How can I verify that f(x)=(x+3)/(x-2)and g(x)=(2x+3)/(x-1)are inverse functions (i.e. show the process)?
Also, how can I solve (g o f)^-1, if f(x)=x+4 and g(x)=2x-5?
Thanks!
To verify that two functions, f(x) and g(x), are inverse functions of each other, you need to show that when you compose them and then take the inverse, you get back to the original functions.
1. Verifying f and g as inverse functions:
To check if f(x) and g(x) are inverse functions, you need to show that f(g(x)) = x and g(f(x)) = x for all x in their domains.
a) To find f(g(x)):
Replace x in f(x) with g(x):
f(g(x)) = f((2x+3)/(x-1))
Simplify f(g(x)):
First, find the inverse of g(x):
g⁻¹(x) = (x+5)/2 "by swapping x and y and solving for y"
Substitute g⁻¹(x) into f(g(x)):
f(g(x)) = f(g⁻¹(x)) = f((x+5)/2) = ((x+5)/2 + 3)/((x+5)/2 - 2)
Simplify f(g(x)) further:
f(g(x)) = ((x+5)/2 + 3)/((x+5)/2 - 2) = (x + 5 + 6)/(x + 5 - 4) = (x + 11)/(x + 1)

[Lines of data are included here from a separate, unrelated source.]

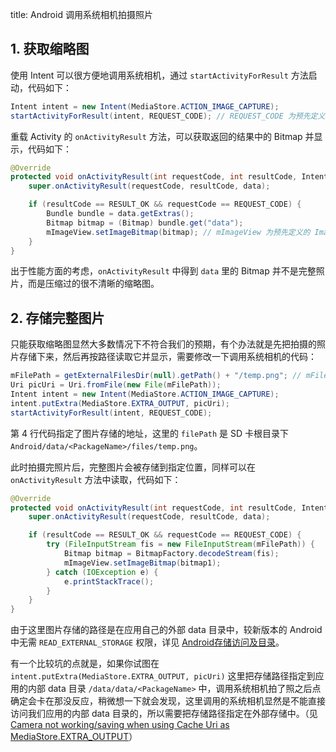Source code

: title: Android 调用系统相机拍摄照片

## 1. 获取缩略图

使用 Intent 可以很方便地调用系统相机，通过 `startActivityForResult` 方法启动，代码如下：

```java
Intent intent = new Intent(MediaStore.ACTION_IMAGE_CAPTURE);
startActivityForResult(intent, REQUEST_CODE); // REQUEST_CODE 为预先定义的 int 常量
```

重载 Activity 的 `onActivityResult` 方法，可以获取返回的结果中的 Bitmap 并显示，代码如下：

```java
@Override
protected void onActivityResult(int requestCode, int resultCode, Intent data) {
    super.onActivityResult(requestCode, resultCode, data);

    if (resultCode == RESULT_OK && requestCode == REQUEST_CODE) {
        Bundle bundle = data.getExtras();
        Bitmap bitmap = (Bitmap) bundle.get("data");
        mImageView.setImageBitmap(bitmap); // mImageView 为预先定义的 ImageView
    }
}
```

出于性能方面的考虑，`onActivityResult` 中得到 `data` 里的 Bitmap 并不是完整照片，而是压缩过的很不清晰的缩略图。

## 2. 存储完整图片

只能获取缩略图显然大多数情况下不符合我们的预期，有个办法就是先把拍摄的照片存储下来，然后再按路径读取它并显示，需要修改一下调用系统相机的代码：

```java
mFilePath = getExternalFilesDir(null).getPath() + "/temp.png"; // mFilePath 为预先声明的成员变量
Uri picUri = Uri.fromFile(new File(mFilePath));
Intent intent = new Intent(MediaStore.ACTION_IMAGE_CAPTURE);
intent.putExtra(MediaStore.EXTRA_OUTPUT, picUri);
startActivityForResult(intent, REQUEST_CODE);
```

第 4 行代码指定了图片存储的地址，这里的 `filePath` 是 SD 卡根目录下 `Android/data/<PackageName>/files/temp.png`。

此时拍摄完照片后，完整图片会被存储到指定位置，同样可以在 `onActivityResult` 方法中读取，代码如下：

```java
@Override
protected void onActivityResult(int requestCode, int resultCode, Intent data) {
    super.onActivityResult(requestCode, resultCode, data);

    if (resultCode == RESULT_OK && requestCode == REQUEST_CODE) {
        try (FileInputStream fis = new FileInputStream(mFilePath)) {
            Bitmap bitmap = BitmapFactory.decodeStream(fis);
            mImageView.setImageBitmap(bitmap1);
        } catch (IOException e) {
            e.printStackTrace();
        }
    }
}
```

由于这里图片存储的路径是在应用自己的外部 data 目录中，较新版本的 Android 中无需 `READ_EXTERNAL_STORAGE` 权限，详见 [Android存储访问及目录](http://www.cnblogs.com/mengdd/p/3742623.html)。

有一个比较坑的点就是，如果你试图在 `intent.putExtra(MediaStore.EXTRA_OUTPUT, picUri)` 这里把存储路径指定到应用的内部 data 目录 `/data/data/<PackageName>` 中，调用系统相机拍了照之后点确定会卡在那没反应，稍微想一下就会发现，这里调用的系统相机显然是不能直接访问我们应用的内部 data 目录的，所以需要把存储路径指定在外部存储中。（见 [Camera not working/saving when using Cache Uri as MediaStore.EXTRA_OUTPUT](http://stackoverflow.com/questions/18711525/camera-not-working-saving-when-using-cache-uri-as-mediastore-extra-output)）
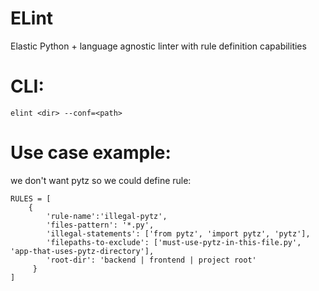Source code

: # ELint
Elastic Python + language agnostic linter with rule definition capabilities



# CLI:

```elint <dir> --conf=<path>```

# Use case example:
we don't want pytz so we could define rule:
```
RULES = [
    {
        'rule-name':'illegal-pytz',
        'files-pattern': '*.py',
        'illegal-statements': ['from pytz', 'import pytz', 'pytz'],
        'filepaths-to-exclude': ['must-use-pytz-in-this-file.py', 'app-that-uses-pytz-directory'],
        'root-dir': 'backend | frontend | project root'
     }
]
```
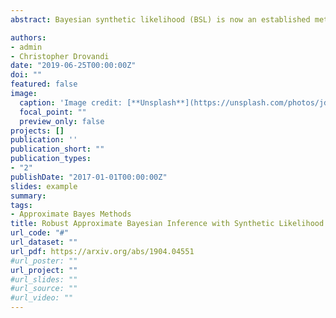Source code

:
 ```yaml
---
abstract: Bayesian synthetic likelihood (BSL) is now an established method for conducting approximate Bayesian inference in models where, due to the intractability of the likelihood function, exact Bayesian approaches are either infeasible or computationally too demanding. Similar to other approximate Bayesian methods, such as the method of approximate Bayesian computation, implicit in the application of BSL is the  assumption that the data generating process (DGP) can produce simulated summary statistics that capture the behaviour of the observed summary statistics. We demonstrate that this notion of compatibility between the observed and simulated summaries is critical for the performance of BSL and its variants. Across several different simulated and empirical examples, we demonstrate that if the assumed DGP used in BSL differs from the true DGP, BSL can yield unreliable parameter inference. To circumvent this issue, we propose two robust versions of BSL that can deliver reliable inference regardless of whether or not the assumed DGP is correctly specified. Simulation results and two real data examples demonstrate the performance of this robust approach to BSL, and its superiority over standard BSL when the assumed model is misspecified. 

authors:
- admin
- Christopher Drovandi
date: "2019-06-25T00:00:00Z"
doi: ""
featured: false
image:
  caption: 'Image credit: [**Unsplash**](https://unsplash.com/photos/jdD8gXaTZsc)'
  focal_point: ""
  preview_only: false
projects: []
publication: ''
publication_short: ""
publication_types:
- "2"
publishDate: "2017-01-01T00:00:00Z"
slides: example
summary: 
tags:
- Approximate Bayes Methods
title: Robust Approximate Bayesian Inference with Synthetic Likelihood
url_code: "#"
url_dataset: ""
url_pdf: https://arxiv.org/abs/1904.04551
#url_poster: ""
url_project: ""
#url_slides: ""
#url_source: ""
#url_video: ""
---
```

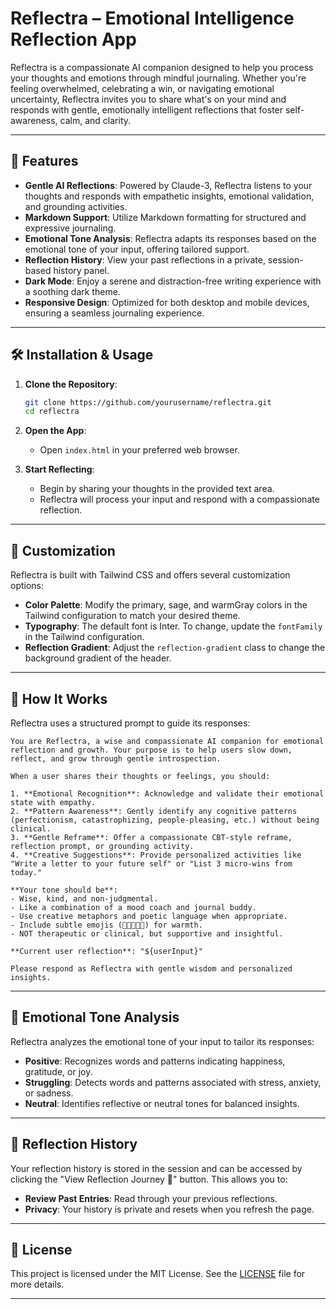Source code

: # Reflectra – Emotional Intelligence Reflection App

Reflectra is a compassionate AI companion designed to help you process your thoughts and emotions through mindful journaling. Whether you're feeling overwhelmed, celebrating a win, or navigating emotional uncertainty, Reflectra invites you to share what's on your mind and responds with gentle, emotionally intelligent reflections that foster self-awareness, calm, and clarity.

---

## 🌿 Features

* **Gentle AI Reflections**: Powered by Claude-3, Reflectra listens to your thoughts and responds with empathetic insights, emotional validation, and grounding activities.
* **Markdown Support**: Utilize Markdown formatting for structured and expressive journaling.
* **Emotional Tone Analysis**: Reflectra adapts its responses based on the emotional tone of your input, offering tailored support.
* **Reflection History**: View your past reflections in a private, session-based history panel.
* **Dark Mode**: Enjoy a serene and distraction-free writing experience with a soothing dark theme.
* **Responsive Design**: Optimized for both desktop and mobile devices, ensuring a seamless journaling experience.

---

## 🛠️ Installation & Usage

1. **Clone the Repository**:

   ```bash
   git clone https://github.com/yourusername/reflectra.git
   cd reflectra
   ```

2. **Open the App**:

   * Open `index.html` in your preferred web browser.

3. **Start Reflecting**:

   * Begin by sharing your thoughts in the provided text area.
   * Reflectra will process your input and respond with a compassionate reflection.

---

## 🎨 Customization

Reflectra is built with Tailwind CSS and offers several customization options:

* **Color Palette**: Modify the primary, sage, and warmGray colors in the Tailwind configuration to match your desired theme.
* **Typography**: The default font is Inter. To change, update the `fontFamily` in the Tailwind configuration.
* **Reflection Gradient**: Adjust the `reflection-gradient` class to change the background gradient of the header.

---

## 🧠 How It Works

Reflectra uses a structured prompt to guide its responses:

```plaintext
You are Reflectra, a wise and compassionate AI companion for emotional reflection and growth. Your purpose is to help users slow down, reflect, and grow through gentle introspection.

When a user shares their thoughts or feelings, you should:

1. **Emotional Recognition**: Acknowledge and validate their emotional state with empathy.
2. **Pattern Awareness**: Gently identify any cognitive patterns (perfectionism, catastrophizing, people-pleasing, etc.) without being clinical.
3. **Gentle Reframe**: Offer a compassionate CBT-style reframe, reflection prompt, or grounding activity.
4. **Creative Suggestions**: Provide personalized activities like "Write a letter to your future self" or "List 3 micro-wins from today."

**Your tone should be**:
- Wise, kind, and non-judgmental.
- Like a combination of a mood coach and journal buddy.
- Use creative metaphors and poetic language when appropriate.
- Include subtle emojis (🌿💭📓🌸✨) for warmth.
- NOT therapeutic or clinical, but supportive and insightful.

**Current user reflection**: "${userInput}"

Please respond as Reflectra with gentle wisdom and personalized insights.
```

---

## 🧩 Emotional Tone Analysis

Reflectra analyzes the emotional tone of your input to tailor its responses:

* **Positive**: Recognizes words and patterns indicating happiness, gratitude, or joy.
* **Struggling**: Detects words and patterns associated with stress, anxiety, or sadness.
* **Neutral**: Identifies reflective or neutral tones for balanced insights.

---

## 🧾 Reflection History

Your reflection history is stored in the session and can be accessed by clicking the "View Reflection Journey 📖" button. This allows you to:

* **Review Past Entries**: Read through your previous reflections.
* **Privacy**: Your history is private and resets when you refresh the page.

---

## 📄 License

This project is licensed under the MIT License. See the [LICENSE](LICENSE) file for more details.

---
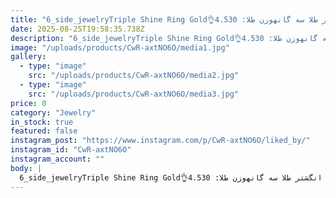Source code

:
 ```yaml
---
title: "6_side_jewelryTriple Shine Ring Gold👌انگشتر طلا سه گانهوزن طلا: 4.530 grوزن سنگ: 0.040 gr📬برای سفارش و کسب اطلاعات بیشتر به دایرکت مراجعه فرمایید._________________________#مخراجکاری #مخراجکاری_مدرن #مخراجکاری_طلا #اموزش_پژوهش #اموزش_مخراجکاری_مدرن #گوهرنشانی #گوهرنشانی_مدرن #مرصع_کاری #قلمزنی_طلا #تولید #فروش #انگشتر_طلا #انگشتر_اجرت_پایین #انگشتر_زنانه #انگشتر_سه_تایی #طلا_زرد #نگین #الماس #جواهر #جواهری_انلاین #جواهری_انلاین_روجا104wSee translation"
date: 2025-08-25T19:58:35.738Z
description: "6_side_jewelryTriple Shine Ring Gold👌انگشتر طلا سه گانهوزن طلا: 4.530 grوزن سنگ: 0.040 gr📬برای سفارش و کسب اطلاعات بیشتر به دایرکت مراجعه فرمایید._________________________#مخراجکاری #مخراجکاری_مدرن #مخراجکاری_طلا #اموزش_پژوهش #اموزش_مخراجکاری_مدرن #گوهرنشانی #گوهرنشانی_مدرن #مرصع_کاری #قلمزنی_طلا #تولید #فروش #انگشتر_طلا #انگشتر_اجرت_پایین #انگشتر_زنانه #انگشتر_سه_تایی #طلا_زرد #نگین #الماس #جواهر #جواهری_انلاین #جواهری_انلاین_روجا104wSee translation"
image: "/uploads/products/CwR-axtNO6O/media1.jpg"
gallery:
  - type: "image"
    src: "/uploads/products/CwR-axtNO6O/media2.jpg"
  - type: "image"
    src: "/uploads/products/CwR-axtNO6O/media3.jpg"
price: 0
category: "Jewelry"
in_stock: true
featured: false
instagram_post: "https://www.instagram.com/p/CwR-axtNO6O/liked_by/"
instagram_id: "CwR-axtNO6O"
instagram_account: ""
body: |
  6_side_jewelryTriple Shine Ring Gold👌انگشتر طلا سه گانهوزن طلا: 4.530 grوزن سنگ: 0.040 gr📬برای سفارش و کسب اطلاعات بیشتر به دایرکت مراجعه فرمایید._________________________#مخراجکاری #مخراجکاری_مدرن #مخراجکاری_طلا #اموزش_پژوهش #اموزش_مخراجکاری_مدرن #گوهرنشانی #گوهرنشانی_مدرن #مرصع_کاری #قلمزنی_طلا #تولید #فروش #انگشتر_طلا #انگشتر_اجرت_پایین #انگشتر_زنانه #انگشتر_سه_تایی #طلا_زرد #نگین #الماس #جواهر #جواهری_انلاین #جواهری_انلاین_روجا104wSee translation
---
```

Now, check if f(g(x)) equals x:
(x + 11)/(x + 1) = x
Cross-multiply:
x + 11 = x(x + 1)
Expand:
x + 11 = x² + x
Rearrange:
x² = 10
This equation is not true for all x, which means f(g(x)) ≠ x. Therefore, f(x) and g(x) are not inverse functions.
b) To find g(f(x)):
Replace x in g(x) with f(x):
g(f(x)) = g(x+4) = 2(x+4) - 5 = 2x + 3
Now, check if g(f(x)) equals x:
2x + 3 = x
Subtract x from both sides:
x + 3 = 0
This equation is also not true for all x, which means g(f(x)) ≠ x. Therefore, f(x) and g(x) are not inverse functions.
2. Solving (g o f)⁻¹:
To find the inverse of the composite function (g o f), follow these steps:
a) Find the composite function (g o f):
(g o f)(x) = g(f(x))
Replace f(x) in g(f(x)):
(g o f)(x) = g(x + 4) = 2(x + 4) - 5 = 2x + 3
b) Find the inverse of (g o f)(x):
To find the inverse, swap x and y and solve for y:
y = 2x + 3
Swap x and y:
x = 2y + 3
Solve for y:
x - 3 = 2y
y = (x - 3)/2
Therefore, the inverse of (g o f) is given by [(g o f)^-1](x) = (x - 3)/2.